謙遜はあまり良い文化ではない。褒められたら、ありがとうとお礼を言うべきなのだ。
「い、いえ、そんな・・・あの、ジュ、ジュリアさん、私はクロエと言います。どうか、この街にいる間だけでも、ギルドとしてお手伝いさせてくださいね」
自分よりもいくつか年上であろう受付嬢は、年下のジュリアにもとても丁寧で好感が持てた。だからこそ、ジュリアは満面の笑みで「はい!よろしくおねがいします!!」と元気に返事をしたのだった。
冒険者の証であるカードを受け取ると、まだ少し挙動が怪しい受付嬢にギルドの説明を受ける。
冒険者カードは見えなくても良いが、常に携帯しておく必要があるらしく、大体が皆首から下げているのだという。確かに角に小さな穴が空いており、鎖を通せるようになっていた。
誰でもFランクから始まること、依頼のランクは冒険者ランクの一つ上までが受けられること、同ランクの依頼よりも上ランクの依頼を受けた方が成果が優遇されるためランクが上がりやすいこと、パーティーランクと個人ランクには関係がないこと、赤紙と呼ばれる緊急依頼時には、ランクが見合っていれば必ず参加になること、政治的な依頼は断ることが出来ることなど、全知神が知ることを放棄したジュリアの知らない内容を次々と教えてもらう。
「あと、ジュリアさんの従魔である小竜は、どのようにして契約をしたのか聞いてもよろしいですか?」
「え、何故ですか?」
ギルドの説明から突然ジュリアについての話になり、少しばかり面食らってしまう。しかも龍についてだ。

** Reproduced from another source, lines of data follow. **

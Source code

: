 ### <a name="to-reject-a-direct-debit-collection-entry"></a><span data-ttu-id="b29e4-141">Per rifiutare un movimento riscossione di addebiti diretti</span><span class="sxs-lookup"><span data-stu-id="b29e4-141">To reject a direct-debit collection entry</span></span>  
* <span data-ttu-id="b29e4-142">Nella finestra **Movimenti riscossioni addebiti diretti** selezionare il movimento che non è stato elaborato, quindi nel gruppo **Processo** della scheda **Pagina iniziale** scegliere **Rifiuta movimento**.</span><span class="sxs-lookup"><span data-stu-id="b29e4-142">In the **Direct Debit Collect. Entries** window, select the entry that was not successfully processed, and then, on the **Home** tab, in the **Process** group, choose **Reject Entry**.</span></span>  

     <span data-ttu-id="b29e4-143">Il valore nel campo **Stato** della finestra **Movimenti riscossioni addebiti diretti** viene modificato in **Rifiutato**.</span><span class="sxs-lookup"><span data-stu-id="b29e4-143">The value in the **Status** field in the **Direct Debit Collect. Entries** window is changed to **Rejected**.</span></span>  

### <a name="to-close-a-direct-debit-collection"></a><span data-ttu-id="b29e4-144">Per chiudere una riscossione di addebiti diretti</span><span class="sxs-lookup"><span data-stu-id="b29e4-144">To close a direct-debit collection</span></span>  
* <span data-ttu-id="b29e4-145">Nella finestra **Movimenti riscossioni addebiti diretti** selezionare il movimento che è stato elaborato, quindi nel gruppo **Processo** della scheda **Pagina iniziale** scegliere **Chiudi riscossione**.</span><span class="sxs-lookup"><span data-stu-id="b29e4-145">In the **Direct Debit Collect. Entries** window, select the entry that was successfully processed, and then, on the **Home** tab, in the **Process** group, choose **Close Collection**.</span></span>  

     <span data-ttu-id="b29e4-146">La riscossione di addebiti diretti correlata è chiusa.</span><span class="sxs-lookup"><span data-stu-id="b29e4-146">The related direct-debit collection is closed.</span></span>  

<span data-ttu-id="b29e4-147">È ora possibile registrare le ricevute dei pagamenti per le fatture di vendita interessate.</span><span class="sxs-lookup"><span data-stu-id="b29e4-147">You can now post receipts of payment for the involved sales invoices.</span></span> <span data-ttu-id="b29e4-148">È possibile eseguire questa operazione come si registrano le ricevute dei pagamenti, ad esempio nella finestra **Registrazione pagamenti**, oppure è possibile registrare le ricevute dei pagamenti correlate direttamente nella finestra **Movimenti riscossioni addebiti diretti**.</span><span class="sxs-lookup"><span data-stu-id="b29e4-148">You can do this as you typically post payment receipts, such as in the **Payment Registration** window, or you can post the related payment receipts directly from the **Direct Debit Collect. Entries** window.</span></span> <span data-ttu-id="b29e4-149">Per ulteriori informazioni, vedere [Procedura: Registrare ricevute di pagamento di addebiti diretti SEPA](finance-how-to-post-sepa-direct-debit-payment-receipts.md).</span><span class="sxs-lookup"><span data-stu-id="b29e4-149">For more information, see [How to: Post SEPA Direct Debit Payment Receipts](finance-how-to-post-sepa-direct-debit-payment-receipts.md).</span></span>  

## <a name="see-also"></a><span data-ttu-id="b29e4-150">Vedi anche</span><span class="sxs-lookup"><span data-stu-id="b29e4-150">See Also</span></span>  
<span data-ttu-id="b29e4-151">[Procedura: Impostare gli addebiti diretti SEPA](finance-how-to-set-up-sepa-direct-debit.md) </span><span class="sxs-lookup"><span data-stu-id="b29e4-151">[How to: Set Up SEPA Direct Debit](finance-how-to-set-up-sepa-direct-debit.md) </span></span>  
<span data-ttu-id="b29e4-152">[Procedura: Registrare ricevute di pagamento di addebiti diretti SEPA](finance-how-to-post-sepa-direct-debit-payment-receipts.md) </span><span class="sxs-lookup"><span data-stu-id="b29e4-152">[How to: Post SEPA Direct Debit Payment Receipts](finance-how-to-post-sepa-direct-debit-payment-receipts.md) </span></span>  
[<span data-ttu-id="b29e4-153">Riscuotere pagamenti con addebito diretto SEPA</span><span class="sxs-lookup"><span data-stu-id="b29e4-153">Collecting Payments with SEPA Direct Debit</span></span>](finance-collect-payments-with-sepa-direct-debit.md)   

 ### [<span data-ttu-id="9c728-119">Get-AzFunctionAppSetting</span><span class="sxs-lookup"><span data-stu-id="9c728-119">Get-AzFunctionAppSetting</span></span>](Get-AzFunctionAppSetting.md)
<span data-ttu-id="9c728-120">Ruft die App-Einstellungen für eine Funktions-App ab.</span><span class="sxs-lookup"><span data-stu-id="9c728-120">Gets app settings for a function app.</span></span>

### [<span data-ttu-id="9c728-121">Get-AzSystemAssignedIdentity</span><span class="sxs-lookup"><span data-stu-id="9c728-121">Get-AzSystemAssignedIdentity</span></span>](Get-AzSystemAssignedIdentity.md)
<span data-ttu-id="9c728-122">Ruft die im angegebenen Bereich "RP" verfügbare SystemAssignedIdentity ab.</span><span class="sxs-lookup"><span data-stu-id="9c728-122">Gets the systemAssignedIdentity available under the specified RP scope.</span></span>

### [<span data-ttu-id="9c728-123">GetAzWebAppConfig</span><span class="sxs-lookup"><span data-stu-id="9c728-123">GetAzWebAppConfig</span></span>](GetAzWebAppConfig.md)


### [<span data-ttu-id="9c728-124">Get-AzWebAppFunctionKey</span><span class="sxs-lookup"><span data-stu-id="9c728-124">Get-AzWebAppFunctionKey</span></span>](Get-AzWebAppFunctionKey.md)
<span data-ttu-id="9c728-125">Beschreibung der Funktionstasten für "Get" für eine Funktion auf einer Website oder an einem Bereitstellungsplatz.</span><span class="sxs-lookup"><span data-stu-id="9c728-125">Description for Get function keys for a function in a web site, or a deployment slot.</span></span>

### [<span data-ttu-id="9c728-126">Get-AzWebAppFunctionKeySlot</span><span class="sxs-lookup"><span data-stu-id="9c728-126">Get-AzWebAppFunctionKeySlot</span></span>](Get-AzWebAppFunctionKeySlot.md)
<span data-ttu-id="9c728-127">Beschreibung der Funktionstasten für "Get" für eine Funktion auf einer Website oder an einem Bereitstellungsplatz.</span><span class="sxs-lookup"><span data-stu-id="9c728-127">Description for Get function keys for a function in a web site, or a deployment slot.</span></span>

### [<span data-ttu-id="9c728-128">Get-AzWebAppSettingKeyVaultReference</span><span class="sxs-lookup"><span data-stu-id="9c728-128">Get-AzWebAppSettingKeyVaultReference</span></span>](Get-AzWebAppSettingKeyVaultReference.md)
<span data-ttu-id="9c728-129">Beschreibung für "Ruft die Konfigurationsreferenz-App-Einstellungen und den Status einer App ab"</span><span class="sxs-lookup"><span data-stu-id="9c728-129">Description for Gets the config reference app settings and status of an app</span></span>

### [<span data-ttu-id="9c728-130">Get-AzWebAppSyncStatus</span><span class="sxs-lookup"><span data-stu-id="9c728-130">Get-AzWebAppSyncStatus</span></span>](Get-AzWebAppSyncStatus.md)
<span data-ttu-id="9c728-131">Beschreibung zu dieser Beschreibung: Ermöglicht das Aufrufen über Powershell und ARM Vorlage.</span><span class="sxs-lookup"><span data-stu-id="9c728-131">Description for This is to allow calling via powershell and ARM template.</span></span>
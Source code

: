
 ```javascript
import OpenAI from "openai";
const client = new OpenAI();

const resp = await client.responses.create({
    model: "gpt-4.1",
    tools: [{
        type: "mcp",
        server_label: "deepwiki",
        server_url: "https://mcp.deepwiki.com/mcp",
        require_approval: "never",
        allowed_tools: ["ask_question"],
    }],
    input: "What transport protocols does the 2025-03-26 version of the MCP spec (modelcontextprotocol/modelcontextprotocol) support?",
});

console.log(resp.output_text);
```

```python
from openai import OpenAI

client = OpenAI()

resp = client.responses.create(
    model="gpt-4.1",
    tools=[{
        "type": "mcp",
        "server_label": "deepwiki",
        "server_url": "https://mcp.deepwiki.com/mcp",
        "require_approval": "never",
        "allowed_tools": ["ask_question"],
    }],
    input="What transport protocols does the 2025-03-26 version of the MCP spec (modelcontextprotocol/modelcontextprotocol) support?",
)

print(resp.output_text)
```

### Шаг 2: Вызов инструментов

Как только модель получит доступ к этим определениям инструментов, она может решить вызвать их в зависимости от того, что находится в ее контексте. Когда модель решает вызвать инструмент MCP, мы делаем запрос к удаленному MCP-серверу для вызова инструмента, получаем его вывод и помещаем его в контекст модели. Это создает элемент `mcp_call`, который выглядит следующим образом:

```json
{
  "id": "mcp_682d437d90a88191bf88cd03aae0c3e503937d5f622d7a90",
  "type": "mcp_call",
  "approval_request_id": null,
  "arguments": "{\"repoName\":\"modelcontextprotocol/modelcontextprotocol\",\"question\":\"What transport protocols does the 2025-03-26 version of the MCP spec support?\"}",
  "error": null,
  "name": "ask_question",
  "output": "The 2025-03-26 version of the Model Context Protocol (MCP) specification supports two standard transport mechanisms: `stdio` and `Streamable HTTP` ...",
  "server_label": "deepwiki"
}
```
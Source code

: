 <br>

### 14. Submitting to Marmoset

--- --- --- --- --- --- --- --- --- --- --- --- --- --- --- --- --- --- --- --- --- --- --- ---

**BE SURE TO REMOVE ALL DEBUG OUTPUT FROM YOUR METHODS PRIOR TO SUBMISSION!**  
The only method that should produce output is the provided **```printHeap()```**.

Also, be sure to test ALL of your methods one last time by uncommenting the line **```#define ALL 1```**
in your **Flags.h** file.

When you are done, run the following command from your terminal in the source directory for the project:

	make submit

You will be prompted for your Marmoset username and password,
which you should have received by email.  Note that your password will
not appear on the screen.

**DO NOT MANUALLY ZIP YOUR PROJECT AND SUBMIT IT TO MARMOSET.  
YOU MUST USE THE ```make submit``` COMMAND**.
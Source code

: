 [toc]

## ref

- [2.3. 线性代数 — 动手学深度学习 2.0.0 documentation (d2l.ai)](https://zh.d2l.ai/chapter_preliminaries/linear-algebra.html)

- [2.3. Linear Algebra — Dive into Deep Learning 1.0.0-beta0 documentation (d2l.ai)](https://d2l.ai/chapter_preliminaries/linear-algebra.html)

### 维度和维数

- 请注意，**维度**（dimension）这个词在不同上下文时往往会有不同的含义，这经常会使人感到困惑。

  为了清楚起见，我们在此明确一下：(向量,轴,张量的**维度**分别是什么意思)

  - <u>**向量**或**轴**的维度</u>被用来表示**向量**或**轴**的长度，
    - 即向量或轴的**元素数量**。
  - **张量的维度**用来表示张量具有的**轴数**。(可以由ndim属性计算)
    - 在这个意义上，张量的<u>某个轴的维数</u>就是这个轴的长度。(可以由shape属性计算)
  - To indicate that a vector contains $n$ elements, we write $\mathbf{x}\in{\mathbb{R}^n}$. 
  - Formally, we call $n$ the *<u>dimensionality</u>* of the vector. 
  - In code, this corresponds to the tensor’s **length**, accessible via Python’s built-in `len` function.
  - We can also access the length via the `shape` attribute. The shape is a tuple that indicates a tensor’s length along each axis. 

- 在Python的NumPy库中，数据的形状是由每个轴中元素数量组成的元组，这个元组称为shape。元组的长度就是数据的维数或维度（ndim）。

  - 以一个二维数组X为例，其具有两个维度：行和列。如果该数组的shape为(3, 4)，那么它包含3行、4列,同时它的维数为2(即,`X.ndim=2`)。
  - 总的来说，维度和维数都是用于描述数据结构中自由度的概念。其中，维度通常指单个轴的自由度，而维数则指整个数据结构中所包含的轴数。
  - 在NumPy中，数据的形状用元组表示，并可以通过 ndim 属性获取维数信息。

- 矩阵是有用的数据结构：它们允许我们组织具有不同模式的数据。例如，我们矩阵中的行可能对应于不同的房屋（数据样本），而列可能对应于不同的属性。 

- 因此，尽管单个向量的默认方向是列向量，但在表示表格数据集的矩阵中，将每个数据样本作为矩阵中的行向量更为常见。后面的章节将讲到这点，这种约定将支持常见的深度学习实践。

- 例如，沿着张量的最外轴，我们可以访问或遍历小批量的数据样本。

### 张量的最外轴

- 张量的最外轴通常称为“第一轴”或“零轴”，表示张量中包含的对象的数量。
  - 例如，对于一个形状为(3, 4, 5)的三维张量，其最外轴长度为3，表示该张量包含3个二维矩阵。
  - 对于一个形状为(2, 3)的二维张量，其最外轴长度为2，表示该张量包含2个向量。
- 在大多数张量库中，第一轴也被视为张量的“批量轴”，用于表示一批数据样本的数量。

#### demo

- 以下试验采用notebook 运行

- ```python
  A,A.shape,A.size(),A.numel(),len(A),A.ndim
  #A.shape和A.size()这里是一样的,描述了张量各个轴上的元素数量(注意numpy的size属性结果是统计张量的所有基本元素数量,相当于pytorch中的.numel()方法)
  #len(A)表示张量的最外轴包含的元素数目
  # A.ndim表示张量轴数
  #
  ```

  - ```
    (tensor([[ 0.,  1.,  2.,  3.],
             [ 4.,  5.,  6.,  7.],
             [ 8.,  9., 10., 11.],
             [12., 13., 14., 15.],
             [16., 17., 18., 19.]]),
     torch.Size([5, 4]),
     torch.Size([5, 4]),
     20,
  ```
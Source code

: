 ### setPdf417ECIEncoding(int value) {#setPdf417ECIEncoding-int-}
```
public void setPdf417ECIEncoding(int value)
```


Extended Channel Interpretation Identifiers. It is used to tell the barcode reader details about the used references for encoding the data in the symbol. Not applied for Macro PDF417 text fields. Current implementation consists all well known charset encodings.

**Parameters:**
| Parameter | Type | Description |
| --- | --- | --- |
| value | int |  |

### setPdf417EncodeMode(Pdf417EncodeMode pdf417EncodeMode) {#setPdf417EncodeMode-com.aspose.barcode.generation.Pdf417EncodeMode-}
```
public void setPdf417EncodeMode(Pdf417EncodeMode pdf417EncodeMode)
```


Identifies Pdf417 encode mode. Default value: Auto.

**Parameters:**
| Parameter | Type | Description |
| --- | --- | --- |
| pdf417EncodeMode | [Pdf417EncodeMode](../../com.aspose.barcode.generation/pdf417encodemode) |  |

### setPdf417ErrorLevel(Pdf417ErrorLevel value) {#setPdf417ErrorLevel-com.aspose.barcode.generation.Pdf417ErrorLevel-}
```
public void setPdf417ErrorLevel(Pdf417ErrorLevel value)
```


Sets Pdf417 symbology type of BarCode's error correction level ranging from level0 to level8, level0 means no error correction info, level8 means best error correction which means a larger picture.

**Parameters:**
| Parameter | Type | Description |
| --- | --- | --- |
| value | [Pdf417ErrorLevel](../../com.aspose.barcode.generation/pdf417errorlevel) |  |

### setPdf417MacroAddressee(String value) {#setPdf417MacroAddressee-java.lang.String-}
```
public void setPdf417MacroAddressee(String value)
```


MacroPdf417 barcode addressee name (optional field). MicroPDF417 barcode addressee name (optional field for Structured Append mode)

「あ、いえ、あの決して詮索とかではないのですが、竜種の従魔を三頭も連れているのはかなり珍しいのです。私も初めて見ましたが、話によると伝説の賢者様も何頭か竜種を従えていたとあります。でもそれは賢者様の魔力量がずば抜けて多かったから出来たことであって、これから大きくなる小竜を三頭もジュリアさんが養うとなると・・・かなり無理があるかもしれません。いつか、どの子かを手放すことになってしまうかも・・・それなら、まだ情が薄いうちに手放してしまうことも考えなくては・・・」
どうやら受付嬢のクロエは、この先ジュリアが龍たちを養えなくなり、泣く泣く手放さなければいけなくなると考えているようだった。
神であるジュリアにその心配はないが、自分の行く末を案じて掛けてくれる言葉に悪い気はしない。
「この子たちは、私が卵から孵したんです。三頭と契約出来たのは刷り込み・・・って言うやつですかね。それでも、やっぱり卵から孵したこの子たちを手放すことは出来ませんから、頑張ってレベルを上げて養えるように努力します!」
さらりと嘘をつくジュリアだったが、それを咎める者は誰も居ない。龍たちですら、手放す気はないと言い切ったジュリアに感動して、嬉しそうに喉を鳴らして頭を擦り付けていた。
「そうですか・・・そうですね!頑張って、この子たちを養えるようになりましょう!!もし、本当にダメだとしたら、魔素の濃い街へ移り住めばなんとかなるかもしれません」
受付嬢は心配そうな顔を、明るい笑顔に変えてジュリアを応援してくれた。
自分の未来のことまで考えて心配してくれるなんて、なんて親切で優しい人なんだろう・・・よし!依頼の受付と達成報告は、クロエさんのカウンターでやろう!
ジュリアはウンウンと胸中で頷き、クロエに笑顔を返した。